[Material for this exercise]

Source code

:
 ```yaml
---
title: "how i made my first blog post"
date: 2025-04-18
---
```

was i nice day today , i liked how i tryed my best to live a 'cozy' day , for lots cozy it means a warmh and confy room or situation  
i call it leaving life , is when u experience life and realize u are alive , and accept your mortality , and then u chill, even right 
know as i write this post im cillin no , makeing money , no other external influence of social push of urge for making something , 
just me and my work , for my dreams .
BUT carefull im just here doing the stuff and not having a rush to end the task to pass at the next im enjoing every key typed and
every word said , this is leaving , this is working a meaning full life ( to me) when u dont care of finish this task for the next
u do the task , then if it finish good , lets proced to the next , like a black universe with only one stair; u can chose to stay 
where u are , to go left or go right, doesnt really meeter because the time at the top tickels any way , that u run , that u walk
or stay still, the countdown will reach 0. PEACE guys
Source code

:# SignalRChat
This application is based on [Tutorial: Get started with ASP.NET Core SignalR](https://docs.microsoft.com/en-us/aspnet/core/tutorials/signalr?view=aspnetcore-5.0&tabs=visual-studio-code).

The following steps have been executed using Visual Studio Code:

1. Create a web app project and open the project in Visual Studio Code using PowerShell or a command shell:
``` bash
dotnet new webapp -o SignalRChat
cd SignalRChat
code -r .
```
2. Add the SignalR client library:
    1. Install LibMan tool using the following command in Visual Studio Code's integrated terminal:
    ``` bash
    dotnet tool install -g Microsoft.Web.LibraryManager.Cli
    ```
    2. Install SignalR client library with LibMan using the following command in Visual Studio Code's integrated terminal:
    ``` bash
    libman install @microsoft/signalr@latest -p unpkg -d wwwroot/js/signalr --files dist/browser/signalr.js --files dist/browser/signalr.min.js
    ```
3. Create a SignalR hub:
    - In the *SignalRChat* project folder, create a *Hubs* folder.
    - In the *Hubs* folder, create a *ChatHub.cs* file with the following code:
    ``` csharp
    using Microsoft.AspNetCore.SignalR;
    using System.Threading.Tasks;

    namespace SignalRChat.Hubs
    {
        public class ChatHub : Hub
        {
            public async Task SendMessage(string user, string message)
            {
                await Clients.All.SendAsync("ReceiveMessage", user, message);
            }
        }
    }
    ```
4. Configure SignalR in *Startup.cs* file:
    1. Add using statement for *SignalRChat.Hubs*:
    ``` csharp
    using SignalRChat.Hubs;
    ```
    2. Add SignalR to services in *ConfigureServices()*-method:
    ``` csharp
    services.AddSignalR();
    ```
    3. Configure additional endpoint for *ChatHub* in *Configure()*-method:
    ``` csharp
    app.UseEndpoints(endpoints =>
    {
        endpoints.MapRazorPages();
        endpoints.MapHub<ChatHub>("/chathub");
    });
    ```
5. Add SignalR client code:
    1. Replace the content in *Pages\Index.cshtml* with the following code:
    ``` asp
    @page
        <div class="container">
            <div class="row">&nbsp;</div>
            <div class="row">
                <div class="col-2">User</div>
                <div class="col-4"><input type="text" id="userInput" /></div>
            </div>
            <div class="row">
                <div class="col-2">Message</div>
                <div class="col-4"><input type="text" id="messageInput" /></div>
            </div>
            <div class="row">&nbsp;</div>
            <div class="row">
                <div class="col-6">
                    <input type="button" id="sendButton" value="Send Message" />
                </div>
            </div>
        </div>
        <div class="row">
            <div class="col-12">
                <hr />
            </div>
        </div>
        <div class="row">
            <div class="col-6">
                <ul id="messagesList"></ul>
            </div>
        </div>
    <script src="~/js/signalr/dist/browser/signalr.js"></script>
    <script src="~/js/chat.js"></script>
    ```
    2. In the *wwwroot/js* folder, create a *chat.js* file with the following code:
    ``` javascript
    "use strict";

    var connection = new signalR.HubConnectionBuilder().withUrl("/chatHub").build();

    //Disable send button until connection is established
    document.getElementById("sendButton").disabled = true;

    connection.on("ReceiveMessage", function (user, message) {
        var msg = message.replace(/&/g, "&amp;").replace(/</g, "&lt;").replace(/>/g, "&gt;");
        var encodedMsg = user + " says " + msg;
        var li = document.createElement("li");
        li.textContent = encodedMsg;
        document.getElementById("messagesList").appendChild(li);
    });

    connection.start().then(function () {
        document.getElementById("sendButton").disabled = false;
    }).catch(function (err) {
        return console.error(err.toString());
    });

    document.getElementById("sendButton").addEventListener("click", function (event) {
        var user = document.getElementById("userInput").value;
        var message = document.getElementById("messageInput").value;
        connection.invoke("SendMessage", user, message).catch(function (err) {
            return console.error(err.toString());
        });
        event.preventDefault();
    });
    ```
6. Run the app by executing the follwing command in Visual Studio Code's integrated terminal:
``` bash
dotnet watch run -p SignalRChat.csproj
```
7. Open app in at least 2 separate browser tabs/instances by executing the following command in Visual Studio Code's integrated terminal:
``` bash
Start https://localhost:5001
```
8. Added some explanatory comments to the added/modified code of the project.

[/Material for this exercise]

* Assignment *
Once you have checked each line above for the string "encodedMsg", state how many lines contain it and add nothing more.

* Answer to this problem *
2